The substratum on Sekudu, an uneven mix of coarse sand and broken rubble, is rather less amenable to yabby pumping than Chek Jawa's loose sediments. Here, the alpheids dwell in holes lined by large pebbles, which impede their capture despite vigorous attempts at sucking out the contents of promising burrows. We snagged just two snapping shrimp: a small, faintly striped thing about an inch long and a far larger, near-crayfish sized beast with a pale yellow carapace. The sieves also yielded numerous venus clams, assorted polychaetes, a few, probably commensal, gobies that failed to scoot deep quickly enough, and the restless wisp of a ghost shrimp that just betrayed its thalassinid proportions to the naked eye.
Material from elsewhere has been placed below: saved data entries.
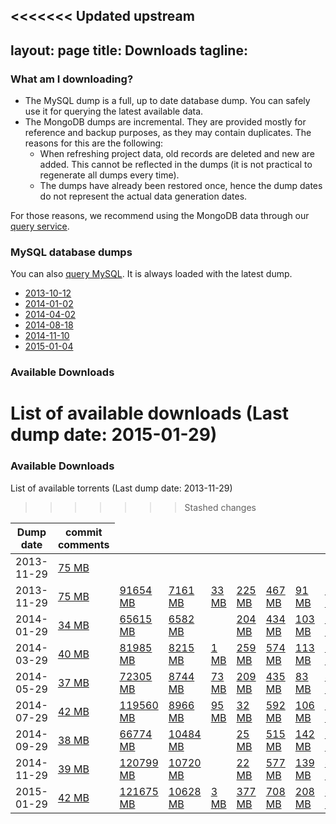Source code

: <<<<<<< Updated upstream
---
layout: page
title: Downloads 
tagline: 
---

### What am I downloading?

* The MySQL dump is a full, up to date database dump. You can safely use it for querying the latest available data.
* The MongoDB dumps are incremental. They are provided mostly for reference and backup purposes, as they may contain duplicates. The reasons for this are the following:
  * When refreshing project data, old records are deleted and new are added. This cannot be reflected in the dumps (it is not practical to regenerate all dumps every time).
  * The dumps have already been restored once, hence the dump dates do not
represent the actual data generation dates.

For those reasons, we recommend using the MongoDB data through our [query
service](http://ghtorrent.org/raw.html). 

### MySQL database dumps 

You can also [query MySQL](/dblite). It is always loaded with the latest
dump.

* [2013-10-12](/downloads/mysql-2013-10-12.sql.gz)
* [2014-01-02](/downloads/mysql-2014-01-02.sql.gz)
* [2014-04-02](/downloads/mysql-2014-04-02.sql.gz)
* [2014-08-18](/downloads/mysql-2014-08-18.sql.gz)
* [2014-11-10](/downloads/mysql-2014-11-10.sql.gz)
* [2015-01-04](/downloads/mysql-2015-01-04.sql.gz)

### Available Downloads
List of available downloads (Last dump date: 2015-01-29)
=======
### Available Downloads
List of available torrents (Last dump date: 2013-11-29)
>>>>>>> Stashed changes
<table class="table table-hover table-condensed">
<thead>
<tr>
<th>Dump date</th>
<th>commit comments</th>
</tr>
</thead>
<tbody>
<tr>
<td>2013-11-29</td>
<td>
<a href="http://ghtorrent.org/downloads/commit_comments-dump.2013-11-29.tar.gz">75 MB</a>
</td>
</tr>
<tr>
<td>2013-11-29</td>
<td>
<a href="http://ghtorrent.org/downloads/commit_comments-dump.2013-11-29.tar.gz">75 MB</a>
</td>
<td>
<a href="http://ghtorrent.org/downloads/commits-dump.2013-11-29.tar.gz">91654 MB</a>
</td>
<td>
<a href="http://ghtorrent.org/downloads/events-dump.2013-11-29.tar.gz">7161 MB</a>
</td>
<td>
<a href="http://ghtorrent.org/downloads/followers-dump.2013-11-29.tar.gz">33 MB</a>
</td>
<td>
<a href="http://ghtorrent.org/downloads/forks-dump.2013-11-29.tar.gz">225 MB</a>
</td>
<td>
<a href="http://ghtorrent.org/downloads/issue_comments-dump.2013-11-29.tar.gz">467 MB</a>
</td>
<td>
<a href="http://ghtorrent.org/downloads/issue_events-dump.2013-11-29.tar.gz">91 MB</a>
</td>
<td>
<a href="http://ghtorrent.org/downloads/issues-dump.2013-11-29.tar.gz">368 MB</a>
</td>
<td>
</td>
<td>
<a href="http://ghtorrent.org/downloads/pull_request_comments-dump.2013-11-29.tar.gz">107 MB</a>
</td>
<td>
<a href="http://ghtorrent.org/downloads/pull_requests-dump.2013-11-29.tar.gz">49 MB</a>
</td>
<td>
<a href="http://ghtorrent.org/downloads/repo_collaborators-dump.2013-11-29.tar.gz">20 MB</a>
</td>
<td>
<a href="http://ghtorrent.org/downloads/repo_labels-dump.2013-11-29.tar.gz">2 MB</a>
</td>
<td>
<a href="http://ghtorrent.org/downloads/repos-dump.2013-11-29.tar.gz">847 MB</a>
</td>
<td>
<a href="http://ghtorrent.org/downloads/users-dump.2013-11-29.tar.gz">43 MB</a>
</td>
<td>
<a href="http://ghtorrent.org/downloads/watchers-dump.2013-11-29.tar.gz">110 MB</a>
</td>
</tr>
<tr>
<td>2014-01-29</td>
<td>
<a href="http://ghtorrent.org/downloads/commit_comments-dump.2014-01-29.tar.gz">34 MB</a>
</td>
<td>
<a href="http://ghtorrent.org/downloads/commits-dump.2014-01-29.tar.gz">65615 MB</a>
</td>
<td>
<a href="http://ghtorrent.org/downloads/events-dump.2014-01-29.tar.gz">6582 MB</a>
</td>
<td>
</td>
<td>
<a href="http://ghtorrent.org/downloads/forks-dump.2014-01-29.tar.gz">204 MB</a>
</td>
<td>
<a href="http://ghtorrent.org/downloads/issue_comments-dump.2014-01-29.tar.gz">434 MB</a>
</td>
<td>
<a href="http://ghtorrent.org/downloads/issue_events-dump.2014-01-29.tar.gz">103 MB</a>
</td>
<td>
<a href="http://ghtorrent.org/downloads/issues-dump.2014-01-29.tar.gz">376 MB</a>
</td>
<td>
</td>
<td>
<a href="http://ghtorrent.org/downloads/pull_request_comments-dump.2014-01-29.tar.gz">101 MB</a>
</td>
<td>
<a href="http://ghtorrent.org/downloads/pull_requests-dump.2014-01-29.tar.gz">49 MB</a>
</td>
<td>
<a href="http://ghtorrent.org/downloads/repo_collaborators-dump.2014-01-29.tar.gz">16 MB</a>
</td>
<td>
<a href="http://ghtorrent.org/downloads/repo_labels-dump.2014-01-29.tar.gz">2 MB</a>
</td>
<td>
<a href="http://ghtorrent.org/downloads/repos-dump.2014-01-29.tar.gz">749 MB</a>
</td>
<td>
<a href="http://ghtorrent.org/downloads/users-dump.2014-01-29.tar.gz">32 MB</a>
</td>
<td>
<a href="http://ghtorrent.org/downloads/watchers-dump.2014-01-29.tar.gz">129 MB</a>
</td>
</tr>
<tr>
<td>2014-03-29</td>
<td>
<a href="http://ghtorrent.org/downloads/commit_comments-dump.2014-03-29.tar.gz">40 MB</a>
</td>
<td>
<a href="http://ghtorrent.org/downloads/commits-dump.2014-03-29.tar.gz">81985 MB</a>
</td>
<td>
<a href="http://ghtorrent.org/downloads/events-dump.2014-03-29.tar.gz">8215 MB</a>
</td>
<td>
<a href="http://ghtorrent.org/downloads/followers-dump.2014-03-29.tar.gz">1 MB</a>
</td>
<td>
<a href="http://ghtorrent.org/downloads/forks-dump.2014-03-29.tar.gz">259 MB</a>
</td>
<td>
<a href="http://ghtorrent.org/downloads/issue_comments-dump.2014-03-29.tar.gz">574 MB</a>
</td>
<td>
<a href="http://ghtorrent.org/downloads/issue_events-dump.2014-03-29.tar.gz">113 MB</a>
</td>
<td>
<a href="http://ghtorrent.org/downloads/issues-dump.2014-03-29.tar.gz">372 MB</a>
</td>
<td>
</td>
<td>
<a href="http://ghtorrent.org/downloads/pull_request_comments-dump.2014-03-29.tar.gz">170 MB</a>
</td>
<td>
<a href="http://ghtorrent.org/downloads/pull_requests-dump.2014-03-29.tar.gz">4180 MB</a>
</td>
<td>
<a href="http://ghtorrent.org/downloads/repo_collaborators-dump.2014-03-29.tar.gz">22 MB</a>
</td>
<td>
<a href="http://ghtorrent.org/downloads/repo_labels-dump.2014-03-29.tar.gz">2 MB</a>
</td>
<td>
<a href="http://ghtorrent.org/downloads/repos-dump.2014-03-29.tar.gz">918 MB</a>
</td>
<td>
<a href="http://ghtorrent.org/downloads/users-dump.2014-03-29.tar.gz">40 MB</a>
</td>
<td>
<a href="http://ghtorrent.org/downloads/watchers-dump.2014-03-29.tar.gz">185 MB</a>
</td>
</tr>
<tr>
<td>2014-05-29</td>
<td>
<a href="http://ghtorrent.org/downloads/commit_comments-dump.2014-05-29.tar.gz">37 MB</a>
</td>
<td>
<a href="http://ghtorrent.org/downloads/commits-dump.2014-05-29.tar.gz">72305 MB</a>
</td>
<td>
<a href="http://ghtorrent.org/downloads/events-dump.2014-05-29.tar.gz">8744 MB</a>
</td>
<td>
<a href="http://ghtorrent.org/downloads/followers-dump.2014-05-29.tar.gz">73 MB</a>
</td>
<td>
<a href="http://ghtorrent.org/downloads/forks-dump.2014-05-29.tar.gz">209 MB</a>
</td>
<td>
<a href="http://ghtorrent.org/downloads/issue_comments-dump.2014-05-29.tar.gz">435 MB</a>
</td>
<td>
<a href="http://ghtorrent.org/downloads/issue_events-dump.2014-05-29.tar.gz">83 MB</a>
</td>
<td>
<a href="http://ghtorrent.org/downloads/issues-dump.2014-05-29.tar.gz">433 MB</a>
</td>
<td>
</td>
<td>
<a href="http://ghtorrent.org/downloads/pull_request_comments-dump.2014-05-29.tar.gz">167 MB</a>
</td>
<td>
<a href="http://ghtorrent.org/downloads/pull_requests-dump.2014-05-29.tar.gz">533 MB</a>
</td>
<td>
<a href="http://ghtorrent.org/downloads/repo_collaborators-dump.2014-05-29.tar.gz">43 MB</a>
</td>
<td>
<a href="http://ghtorrent.org/downloads/repo_labels-dump.2014-05-29.tar.gz">24 MB</a>
</td>
<td>
<a href="http://ghtorrent.org/downloads/repos-dump.2014-05-29.tar.gz">647 MB</a>
</td>
<td>
<a href="http://ghtorrent.org/downloads/users-dump.2014-05-29.tar.gz">34 MB</a>
</td>
<td>
<a href="http://ghtorrent.org/downloads/watchers-dump.2014-05-29.tar.gz">710 MB</a>
</td>
</tr>
<tr>
<td>2014-07-29</td>
<td>
<a href="http://ghtorrent.org/downloads/commit_comments-dump.2014-07-29.tar.gz">42 MB</a>
</td>
<td>
<a href="http://ghtorrent.org/downloads/commits-dump.2014-07-29.tar.gz">119560 MB</a>
</td>
<td>
<a href="http://ghtorrent.org/downloads/events-dump.2014-07-29.tar.gz">8966 MB</a>
</td>
<td>
<a href="http://ghtorrent.org/downloads/followers-dump.2014-07-29.tar.gz">95 MB</a>
</td>
<td>
<a href="http://ghtorrent.org/downloads/forks-dump.2014-07-29.tar.gz">32 MB</a>
</td>
<td>
<a href="http://ghtorrent.org/downloads/issue_comments-dump.2014-07-29.tar.gz">592 MB</a>
</td>
<td>
<a href="http://ghtorrent.org/downloads/issue_events-dump.2014-07-29.tar.gz">106 MB</a>
</td>
<td>
<a href="http://ghtorrent.org/downloads/issues-dump.2014-07-29.tar.gz">373 MB</a>
</td>
<td>
<a href="http://ghtorrent.org/downloads/org_members-dump.2014-07-29.tar.gz">16 MB</a>
</td>
<td>
<a href="http://ghtorrent.org/downloads/pull_request_comments-dump.2014-07-29.tar.gz">187 MB</a>
</td>
<td>
<a href="http://ghtorrent.org/downloads/pull_requests-dump.2014-07-29.tar.gz">640 MB</a>
</td>
<td>
<a href="http://ghtorrent.org/downloads/repo_collaborators-dump.2014-07-29.tar.gz">132 MB</a>
</td>
<td>
<a href="http://ghtorrent.org/downloads/repo_labels-dump.2014-07-29.tar.gz">92 MB</a>
</td>
<td>
<a href="http://ghtorrent.org/downloads/repos-dump.2014-07-29.tar.gz">539 MB</a>
</td>
<td>
<a href="http://ghtorrent.org/downloads/users-dump.2014-07-29.tar.gz">44 MB</a>
</td>
<td>
<a href="http://ghtorrent.org/downloads/watchers-dump.2014-07-29.tar.gz">267 MB</a>
</td>
</tr>
<tr>
<td>2014-09-29</td>
<td>
<a href="http://ghtorrent.org/downloads/commit_comments-dump.2014-09-29.tar.gz">38 MB</a>
</td>
<td>
<a href="http://ghtorrent.org/downloads/commits-dump.2014-09-29.tar.gz">66774 MB</a>
</td>
<td>
<a href="http://ghtorrent.org/downloads/events-dump.2014-09-29.tar.gz">10484 MB</a>
</td>
<td>
</td>
<td>
<a href="http://ghtorrent.org/downloads/forks-dump.2014-09-29.tar.gz">25 MB</a>
</td>
<td>
<a href="http://ghtorrent.org/downloads/issue_comments-dump.2014-09-29.tar.gz">515 MB</a>
</td>
<td>
<a href="http://ghtorrent.org/downloads/issue_events-dump.2014-09-29.tar.gz">142 MB</a>
</td>
<td>
<a href="http://ghtorrent.org/downloads/issues-dump.2014-09-29.tar.gz">356 MB</a>
</td>
<td>
</td>
<td>
<a href="http://ghtorrent.org/downloads/pull_request_comments-dump.2014-09-29.tar.gz">220 MB</a>
</td>
<td>
<a href="http://ghtorrent.org/downloads/pull_requests-dump.2014-09-29.tar.gz">531 MB</a>
</td>
<td>
<a href="http://ghtorrent.org/downloads/repo_collaborators-dump.2014-09-29.tar.gz">85 MB</a>
</td>
<td>
<a href="http://ghtorrent.org/downloads/repo_labels-dump.2014-09-29.tar.gz">59 MB</a>
</td>
<td>
<a href="http://ghtorrent.org/downloads/repos-dump.2014-09-29.tar.gz">345 MB</a>
</td>
<td>
<a href="http://ghtorrent.org/downloads/users-dump.2014-09-29.tar.gz">25 MB</a>
</td>
<td>
<a href="http://ghtorrent.org/downloads/watchers-dump.2014-09-29.tar.gz">220 MB</a>
</td>
</tr>
<tr>
<td>2014-11-29</td>
<td>
<a href="http://ghtorrent.org/downloads/commit_comments-dump.2014-11-29.tar.gz">39 MB</a>
</td>
<td>
<a href="http://ghtorrent.org/downloads/commits-dump.2014-11-29.tar.gz">120799 MB</a>
</td>
<td>
<a href="http://ghtorrent.org/downloads/events-dump.2014-11-29.tar.gz">10720 MB</a>
</td>
<td>
</td>
<td>
<a href="http://ghtorrent.org/downloads/forks-dump.2014-11-29.tar.gz">22 MB</a>
</td>
<td>
<a href="http://ghtorrent.org/downloads/issue_comments-dump.2014-11-29.tar.gz">577 MB</a>
</td>
<td>
<a href="http://ghtorrent.org/downloads/issue_events-dump.2014-11-29.tar.gz">139 MB</a>
</td>
<td>
<a href="http://ghtorrent.org/downloads/issues-dump.2014-11-29.tar.gz">415 MB</a>
</td>
<td>
</td>
<td>
<a href="http://ghtorrent.org/downloads/pull_request_comments-dump.2014-11-29.tar.gz">215 MB</a>
</td>
<td>
<a href="http://ghtorrent.org/downloads/pull_requests-dump.2014-11-29.tar.gz">681 MB</a>
</td>
<td>
<a href="http://ghtorrent.org/downloads/repo_collaborators-dump.2014-11-29.tar.gz">92 MB</a>
</td>
<td>
<a href="http://ghtorrent.org/downloads/repo_labels-dump.2014-11-29.tar.gz">82 MB</a>
</td>
<td>
<a href="http://ghtorrent.org/downloads/repos-dump.2014-11-29.tar.gz">681 MB</a>
</td>
<td>
<a href="http://ghtorrent.org/downloads/users-dump.2014-11-29.tar.gz">36 MB</a>
</td>
<td>
<a href="http://ghtorrent.org/downloads/watchers-dump.2014-11-29.tar.gz">232 MB</a>
</td>
</tr>
<tr>
<td>2015-01-29</td>
<td>
<a href="http://ghtorrent.org/downloads/commit_comments-dump.2015-01-29.tar.gz">42 MB</a>
</td>
<td>
<a href="http://ghtorrent.org/downloads/commits-dump.2015-01-29.tar.gz">121675 MB</a>
</td>
<td>
<a href="http://ghtorrent.org/downloads/events-dump.2015-01-29.tar.gz">10628 MB</a>
</td>
<td>
<a href="http://ghtorrent.org/downloads/followers-dump.2015-01-29.tar.gz">3 MB</a>
</td>
<td>
<a href="http://ghtorrent.org/downloads/forks-dump.2015-01-29.tar.gz">377 MB</a>
</td>
<td>
<a href="http://ghtorrent.org/downloads/issue_comments-dump.2015-01-29.tar.gz">708 MB</a>
</td>
<td>
<a href="http://ghtorrent.org/downloads/issue_events-dump.2015-01-29.tar.gz">208 MB</a>
</td>
<td>
<a href="http://ghtorrent.org/downloads/issues-dump.2015-01-29.tar.gz">444 MB</a>
</td>
<td>
</td>
<td>
<a href="http://ghtorrent.org/downloads/pull_request_comments-dump.2015-01-29.tar.gz">358 MB</a>
</td>
<td>
<a href="http://ghtorrent.org/downloads/pull_requests-dump.2015-01-29.tar.gz">761 MB</a>
</td>
<td>
</td>
<td>
<a href="http://ghtorrent.org/downloads/repo_labels-dump.2015-01-29.tar.gz">146 MB</a>
</td>
<td>
<a href="http://ghtorrent.org/downloads/repos-dump.2015-01-29.tar.gz">1256 MB</a>
</td>
<td>
<a href="http://ghtorrent.org/downloads/users-dump.2015-01-29.tar.gz">48 MB</a>
</td>
<td>
<a href="http://ghtorrent.org/downloads/watchers-dump.2015-01-29.tar.gz">255 MB</a>
</td>
</tr>
</tbody>
</table>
Handwork was somewhat more fruitful: the team bagged a cake star, a couple of Astropecten, a crown sea star, ball sea cucumbers, gaudy cucumariids and several pencil urchins, along with white and black temnopleurids with nereidid associates curled around their mouths. The echinoderms put up little resistance, unlike the crabs, which darted off to weedy retreats or raised their spiny claws from stony corners. Portunus pelagicus occured in overwhelming abundance, but we concentrated on two less common species, an orange and purple Charybdis that lurks in shallow overhangs and a robust swimmer with pale colours that lies half-buried in the silt. Also bagged were a thunder crab and random xanthids or pilumnids that wandered in view. Chitons, scale worms and a hoof-shield limpet turned up on the shells of Pinna and Placuna. Tube worms, soft corals, unknown actiniarians and a leaf porter crab that gave itself away by swimming against the current also joined the pail array before the surveyors, sogged and sagging with the weight of still-living specimens, bundled up a creaking ladder onto a low bumboat, leaving the island, consumed by a lingering mist, to a waiting line of herons and the sad, sweet calls of waders in twilight.